> _Aim of the task_
Using the records below, quote only the span that opens with the line containing "### What happens" and closes with the line containing "and Restore feature.", exactly and inclusively.

═══ Data shown

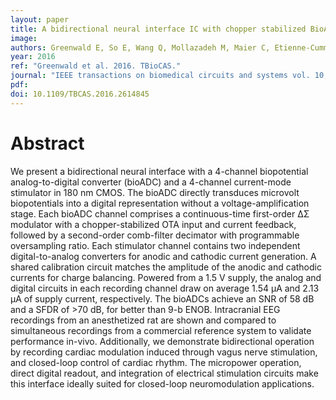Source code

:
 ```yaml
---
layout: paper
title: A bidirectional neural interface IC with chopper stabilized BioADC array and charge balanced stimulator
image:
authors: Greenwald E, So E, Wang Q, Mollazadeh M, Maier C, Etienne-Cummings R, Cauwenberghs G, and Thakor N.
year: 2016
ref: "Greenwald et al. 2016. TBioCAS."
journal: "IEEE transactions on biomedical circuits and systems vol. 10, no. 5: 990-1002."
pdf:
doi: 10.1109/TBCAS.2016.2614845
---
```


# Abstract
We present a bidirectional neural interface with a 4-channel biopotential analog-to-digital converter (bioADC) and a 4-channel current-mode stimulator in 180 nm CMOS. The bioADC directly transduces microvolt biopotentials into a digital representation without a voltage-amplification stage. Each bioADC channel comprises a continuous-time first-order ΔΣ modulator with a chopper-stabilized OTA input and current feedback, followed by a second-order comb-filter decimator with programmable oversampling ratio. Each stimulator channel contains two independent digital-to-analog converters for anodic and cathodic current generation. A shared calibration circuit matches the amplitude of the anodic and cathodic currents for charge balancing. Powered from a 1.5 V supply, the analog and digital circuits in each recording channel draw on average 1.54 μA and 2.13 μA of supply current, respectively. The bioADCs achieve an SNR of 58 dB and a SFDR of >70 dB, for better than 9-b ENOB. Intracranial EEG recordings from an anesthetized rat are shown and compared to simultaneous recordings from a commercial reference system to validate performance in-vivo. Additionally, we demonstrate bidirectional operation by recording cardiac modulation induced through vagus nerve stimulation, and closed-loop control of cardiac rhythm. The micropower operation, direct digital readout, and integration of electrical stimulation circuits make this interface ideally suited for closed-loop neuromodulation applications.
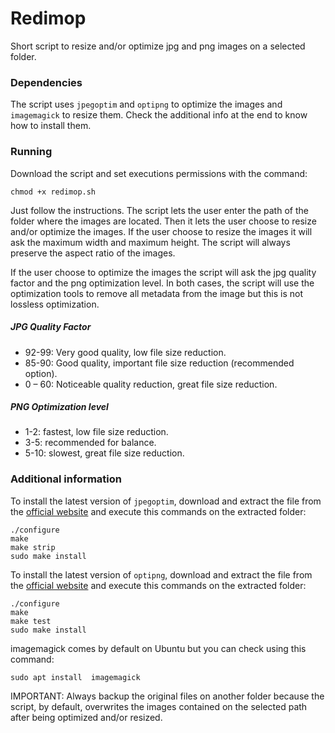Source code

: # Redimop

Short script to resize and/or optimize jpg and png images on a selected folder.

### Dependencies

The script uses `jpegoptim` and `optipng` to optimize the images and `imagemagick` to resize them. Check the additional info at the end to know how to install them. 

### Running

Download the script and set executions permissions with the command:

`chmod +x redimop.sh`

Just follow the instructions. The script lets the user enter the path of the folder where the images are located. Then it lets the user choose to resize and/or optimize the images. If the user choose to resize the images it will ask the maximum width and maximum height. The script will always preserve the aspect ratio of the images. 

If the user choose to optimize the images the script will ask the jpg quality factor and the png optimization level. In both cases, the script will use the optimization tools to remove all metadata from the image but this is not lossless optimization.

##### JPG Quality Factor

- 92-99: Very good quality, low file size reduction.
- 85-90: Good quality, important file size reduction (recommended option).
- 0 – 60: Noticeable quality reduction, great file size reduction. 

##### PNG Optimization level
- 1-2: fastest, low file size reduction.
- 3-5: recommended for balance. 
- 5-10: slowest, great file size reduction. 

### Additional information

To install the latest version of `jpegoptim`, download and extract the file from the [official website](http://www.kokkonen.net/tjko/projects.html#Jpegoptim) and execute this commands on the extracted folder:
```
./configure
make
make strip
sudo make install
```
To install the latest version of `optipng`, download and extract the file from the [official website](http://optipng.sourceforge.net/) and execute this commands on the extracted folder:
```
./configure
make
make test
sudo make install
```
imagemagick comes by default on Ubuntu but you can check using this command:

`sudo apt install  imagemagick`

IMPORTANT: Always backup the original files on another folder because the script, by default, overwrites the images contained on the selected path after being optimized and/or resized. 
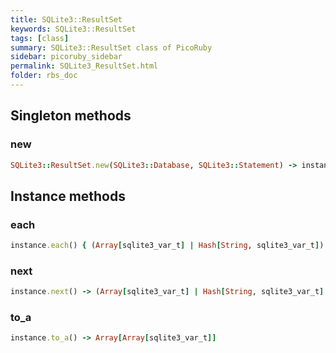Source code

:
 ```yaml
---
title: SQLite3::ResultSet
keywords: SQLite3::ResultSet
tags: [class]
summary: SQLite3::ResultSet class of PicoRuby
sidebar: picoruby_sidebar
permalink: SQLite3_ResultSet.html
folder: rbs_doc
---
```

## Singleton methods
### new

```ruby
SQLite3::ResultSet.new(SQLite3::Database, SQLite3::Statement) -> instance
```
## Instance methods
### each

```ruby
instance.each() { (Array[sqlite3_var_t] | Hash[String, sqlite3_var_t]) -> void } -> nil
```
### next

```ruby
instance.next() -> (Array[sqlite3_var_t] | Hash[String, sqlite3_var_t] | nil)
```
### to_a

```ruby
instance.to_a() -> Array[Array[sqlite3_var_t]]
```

══════
═══ Data shown

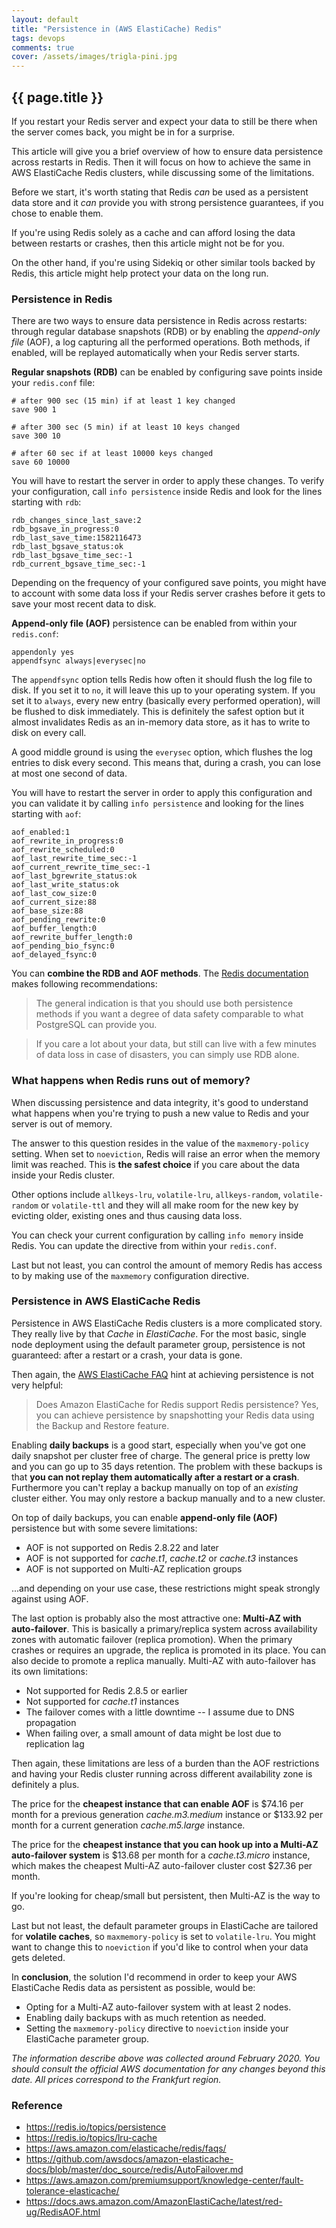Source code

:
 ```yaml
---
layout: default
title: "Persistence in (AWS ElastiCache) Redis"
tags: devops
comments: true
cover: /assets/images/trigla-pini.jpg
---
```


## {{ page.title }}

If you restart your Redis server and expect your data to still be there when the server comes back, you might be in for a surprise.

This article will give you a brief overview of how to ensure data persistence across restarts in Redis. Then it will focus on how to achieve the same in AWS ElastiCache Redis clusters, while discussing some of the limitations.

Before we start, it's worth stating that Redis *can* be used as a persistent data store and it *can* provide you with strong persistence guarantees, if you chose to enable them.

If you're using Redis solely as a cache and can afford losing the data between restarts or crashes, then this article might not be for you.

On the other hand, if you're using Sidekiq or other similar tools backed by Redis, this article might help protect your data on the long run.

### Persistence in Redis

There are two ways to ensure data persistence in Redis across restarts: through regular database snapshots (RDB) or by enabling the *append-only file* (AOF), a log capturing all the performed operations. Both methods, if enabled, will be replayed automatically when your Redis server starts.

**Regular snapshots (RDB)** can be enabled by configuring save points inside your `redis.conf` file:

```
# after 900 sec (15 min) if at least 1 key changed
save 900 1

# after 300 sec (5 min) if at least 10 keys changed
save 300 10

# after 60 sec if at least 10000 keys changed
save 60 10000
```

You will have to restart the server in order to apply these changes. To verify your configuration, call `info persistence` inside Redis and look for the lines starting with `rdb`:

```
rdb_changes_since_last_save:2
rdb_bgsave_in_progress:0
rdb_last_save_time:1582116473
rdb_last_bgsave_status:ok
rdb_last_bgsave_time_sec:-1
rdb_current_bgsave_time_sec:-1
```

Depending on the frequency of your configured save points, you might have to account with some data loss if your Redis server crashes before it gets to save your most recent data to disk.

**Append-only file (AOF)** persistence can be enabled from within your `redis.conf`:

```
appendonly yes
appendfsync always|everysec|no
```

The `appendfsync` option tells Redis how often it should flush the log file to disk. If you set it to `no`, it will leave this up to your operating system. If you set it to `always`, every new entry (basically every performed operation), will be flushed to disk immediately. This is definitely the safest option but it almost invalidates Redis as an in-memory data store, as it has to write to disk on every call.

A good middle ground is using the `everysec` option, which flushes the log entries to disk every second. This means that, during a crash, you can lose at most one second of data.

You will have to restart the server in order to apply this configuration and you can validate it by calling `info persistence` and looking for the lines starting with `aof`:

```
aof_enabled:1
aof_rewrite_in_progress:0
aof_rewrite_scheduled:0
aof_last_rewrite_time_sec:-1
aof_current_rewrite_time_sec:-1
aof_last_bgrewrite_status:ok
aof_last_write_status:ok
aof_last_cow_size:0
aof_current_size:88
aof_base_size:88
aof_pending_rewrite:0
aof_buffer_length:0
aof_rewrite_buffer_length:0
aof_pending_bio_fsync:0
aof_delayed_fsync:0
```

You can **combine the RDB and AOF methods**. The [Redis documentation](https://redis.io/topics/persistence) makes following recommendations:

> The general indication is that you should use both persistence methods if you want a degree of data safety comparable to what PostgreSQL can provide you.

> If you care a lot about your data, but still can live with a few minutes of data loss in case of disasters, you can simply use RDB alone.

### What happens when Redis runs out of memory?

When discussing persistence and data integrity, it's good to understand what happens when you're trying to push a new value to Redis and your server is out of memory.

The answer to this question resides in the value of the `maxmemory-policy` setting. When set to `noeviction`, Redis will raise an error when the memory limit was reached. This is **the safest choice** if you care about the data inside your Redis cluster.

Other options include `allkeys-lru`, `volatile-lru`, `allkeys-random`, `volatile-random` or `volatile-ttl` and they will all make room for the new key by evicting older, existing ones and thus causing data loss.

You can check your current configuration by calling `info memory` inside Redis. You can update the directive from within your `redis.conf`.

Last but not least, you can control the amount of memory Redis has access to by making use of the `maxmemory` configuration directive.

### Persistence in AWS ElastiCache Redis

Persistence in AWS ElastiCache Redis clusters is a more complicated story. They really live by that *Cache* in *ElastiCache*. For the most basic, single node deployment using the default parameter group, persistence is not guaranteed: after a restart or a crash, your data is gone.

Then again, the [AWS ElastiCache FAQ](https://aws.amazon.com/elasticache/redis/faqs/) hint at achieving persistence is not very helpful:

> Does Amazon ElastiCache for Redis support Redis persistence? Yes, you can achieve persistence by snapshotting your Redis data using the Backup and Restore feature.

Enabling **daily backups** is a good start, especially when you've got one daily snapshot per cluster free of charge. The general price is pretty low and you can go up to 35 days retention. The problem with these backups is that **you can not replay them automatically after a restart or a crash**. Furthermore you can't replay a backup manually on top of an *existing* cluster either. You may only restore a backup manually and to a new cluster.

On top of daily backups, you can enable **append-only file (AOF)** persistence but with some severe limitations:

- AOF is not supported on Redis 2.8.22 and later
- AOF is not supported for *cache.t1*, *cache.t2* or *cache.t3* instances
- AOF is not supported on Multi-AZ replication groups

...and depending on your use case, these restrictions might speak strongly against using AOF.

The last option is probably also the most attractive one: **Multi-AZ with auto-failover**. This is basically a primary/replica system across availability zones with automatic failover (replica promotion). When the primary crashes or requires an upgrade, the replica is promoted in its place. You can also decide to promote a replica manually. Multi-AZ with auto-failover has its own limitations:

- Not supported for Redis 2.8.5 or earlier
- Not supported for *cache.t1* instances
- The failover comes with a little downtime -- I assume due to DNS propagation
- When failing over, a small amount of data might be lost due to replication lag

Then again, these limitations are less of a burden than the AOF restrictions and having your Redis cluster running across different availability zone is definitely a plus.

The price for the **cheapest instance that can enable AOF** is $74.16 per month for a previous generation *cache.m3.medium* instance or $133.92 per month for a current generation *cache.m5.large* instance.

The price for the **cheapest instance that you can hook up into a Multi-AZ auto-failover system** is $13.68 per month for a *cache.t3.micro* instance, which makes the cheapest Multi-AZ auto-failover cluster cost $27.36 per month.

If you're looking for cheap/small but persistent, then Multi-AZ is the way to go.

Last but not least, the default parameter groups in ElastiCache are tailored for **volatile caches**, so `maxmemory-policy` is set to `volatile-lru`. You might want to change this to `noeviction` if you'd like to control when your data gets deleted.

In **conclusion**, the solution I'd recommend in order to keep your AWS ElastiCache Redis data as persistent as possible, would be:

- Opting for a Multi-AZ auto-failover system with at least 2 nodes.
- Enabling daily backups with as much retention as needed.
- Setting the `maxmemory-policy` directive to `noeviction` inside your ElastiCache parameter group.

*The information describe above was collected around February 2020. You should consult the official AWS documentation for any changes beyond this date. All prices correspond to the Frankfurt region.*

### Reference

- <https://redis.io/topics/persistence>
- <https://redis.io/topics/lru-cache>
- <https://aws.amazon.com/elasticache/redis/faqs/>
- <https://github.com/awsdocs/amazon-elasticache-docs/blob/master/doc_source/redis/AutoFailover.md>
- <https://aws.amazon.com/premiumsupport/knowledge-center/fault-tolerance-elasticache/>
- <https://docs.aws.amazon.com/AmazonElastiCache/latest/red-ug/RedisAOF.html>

══════
═══ Data shown

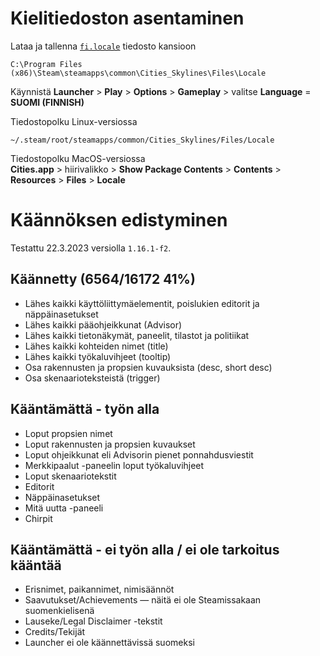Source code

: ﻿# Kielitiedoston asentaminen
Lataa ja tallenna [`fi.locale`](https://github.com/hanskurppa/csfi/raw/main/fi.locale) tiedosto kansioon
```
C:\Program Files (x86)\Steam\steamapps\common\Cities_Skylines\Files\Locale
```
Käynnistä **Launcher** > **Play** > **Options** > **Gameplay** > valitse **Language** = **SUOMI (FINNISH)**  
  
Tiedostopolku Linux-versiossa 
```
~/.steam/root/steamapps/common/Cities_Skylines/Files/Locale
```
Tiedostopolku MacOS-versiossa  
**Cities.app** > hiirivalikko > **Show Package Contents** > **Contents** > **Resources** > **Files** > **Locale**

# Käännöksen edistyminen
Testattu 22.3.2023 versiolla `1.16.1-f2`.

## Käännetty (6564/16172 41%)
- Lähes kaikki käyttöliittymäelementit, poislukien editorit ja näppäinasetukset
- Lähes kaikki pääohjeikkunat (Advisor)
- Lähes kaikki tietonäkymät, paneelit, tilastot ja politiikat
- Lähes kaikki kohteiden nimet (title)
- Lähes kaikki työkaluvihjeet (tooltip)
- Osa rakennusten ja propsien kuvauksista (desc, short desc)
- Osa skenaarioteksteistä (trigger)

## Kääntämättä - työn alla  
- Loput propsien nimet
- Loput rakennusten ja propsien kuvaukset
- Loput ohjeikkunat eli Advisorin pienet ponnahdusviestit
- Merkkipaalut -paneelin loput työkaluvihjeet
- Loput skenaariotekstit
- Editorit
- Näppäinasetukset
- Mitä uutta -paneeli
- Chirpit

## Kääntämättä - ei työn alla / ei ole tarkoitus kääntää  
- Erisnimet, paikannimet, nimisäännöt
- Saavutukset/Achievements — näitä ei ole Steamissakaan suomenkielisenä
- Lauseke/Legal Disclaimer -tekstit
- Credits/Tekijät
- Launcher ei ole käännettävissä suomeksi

══════

> _Task result_
### What happens when Redis runs out of memory?

When discussing persistence and data integrity, it's good to understand what happens when you're trying to push a new value to Redis and your server is out of memory.

The answer to this question resides in the value of the `maxmemory-policy` setting. When set to `noeviction`, Redis will raise an error when the memory limit was reached. This is **the safest choice** if you care about the data inside your Redis cluster.

Other options include `allkeys-lru`, `volatile-lru`, `allkeys-random`, `volatile-random` or `volatile-ttl` and they will all make room for the new key by evicting older, existing ones and thus causing data loss.

You can check your current configuration by calling `info memory` inside Redis. You can update the directive from within your `redis.conf`.

Last but not least, you can control the amount of memory Redis has access to by making use of the `maxmemory` configuration directive.

### Persistence in AWS ElastiCache Redis

Persistence in AWS ElastiCache Redis clusters is a more complicated story. They really live by that *Cache* in *ElastiCache*. For the most basic, single node deployment using the default parameter group, persistence is not guaranteed: after a restart or a crash, your data is gone.

Then again, the [AWS ElastiCache FAQ](https://aws.amazon.com/elasticache/redis/faqs/) hint at achieving persistence is not very helpful:

> Does Amazon ElastiCache for Redis support Redis persistence? Yes, you can achieve persistence by snapshotting your Redis data using the Backup and Restore feature.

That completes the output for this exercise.